- Assignment
Here are some records; copy every line that holds the word "function".

- The data

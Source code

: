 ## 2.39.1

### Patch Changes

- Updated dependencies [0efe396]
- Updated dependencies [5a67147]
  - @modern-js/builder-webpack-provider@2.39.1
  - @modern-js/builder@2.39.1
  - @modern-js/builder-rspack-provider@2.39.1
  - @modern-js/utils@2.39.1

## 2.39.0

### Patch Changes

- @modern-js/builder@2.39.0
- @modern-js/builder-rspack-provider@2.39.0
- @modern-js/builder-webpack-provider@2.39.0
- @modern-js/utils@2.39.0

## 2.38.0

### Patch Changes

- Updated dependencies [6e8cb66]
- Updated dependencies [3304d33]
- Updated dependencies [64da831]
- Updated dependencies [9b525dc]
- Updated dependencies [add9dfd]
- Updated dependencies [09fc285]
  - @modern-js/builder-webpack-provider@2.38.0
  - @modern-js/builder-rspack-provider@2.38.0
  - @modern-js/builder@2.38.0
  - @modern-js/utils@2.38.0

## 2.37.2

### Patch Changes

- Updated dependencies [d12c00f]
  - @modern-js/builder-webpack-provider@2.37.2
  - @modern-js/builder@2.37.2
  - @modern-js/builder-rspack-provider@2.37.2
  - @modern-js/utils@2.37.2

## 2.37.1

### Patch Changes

---

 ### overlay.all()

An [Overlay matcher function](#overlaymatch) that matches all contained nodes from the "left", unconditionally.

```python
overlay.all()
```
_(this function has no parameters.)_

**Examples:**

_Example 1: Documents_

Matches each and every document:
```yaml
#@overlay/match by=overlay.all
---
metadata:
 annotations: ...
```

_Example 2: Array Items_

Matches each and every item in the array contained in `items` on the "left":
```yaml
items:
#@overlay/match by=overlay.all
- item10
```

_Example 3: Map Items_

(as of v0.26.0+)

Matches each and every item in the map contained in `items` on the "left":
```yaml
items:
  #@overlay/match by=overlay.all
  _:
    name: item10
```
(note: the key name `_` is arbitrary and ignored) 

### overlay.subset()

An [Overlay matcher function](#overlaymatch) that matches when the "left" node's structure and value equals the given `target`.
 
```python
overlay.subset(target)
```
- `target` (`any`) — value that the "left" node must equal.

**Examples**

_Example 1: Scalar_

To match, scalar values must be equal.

- Result
An [Overlay matcher function](#overlaymatch) that matches all contained nodes from the "left", unconditionally.
_(this function has no parameters.)_
An [Overlay matcher function](#overlaymatch) that matches when the "left" node's structure and value equals the given `target`.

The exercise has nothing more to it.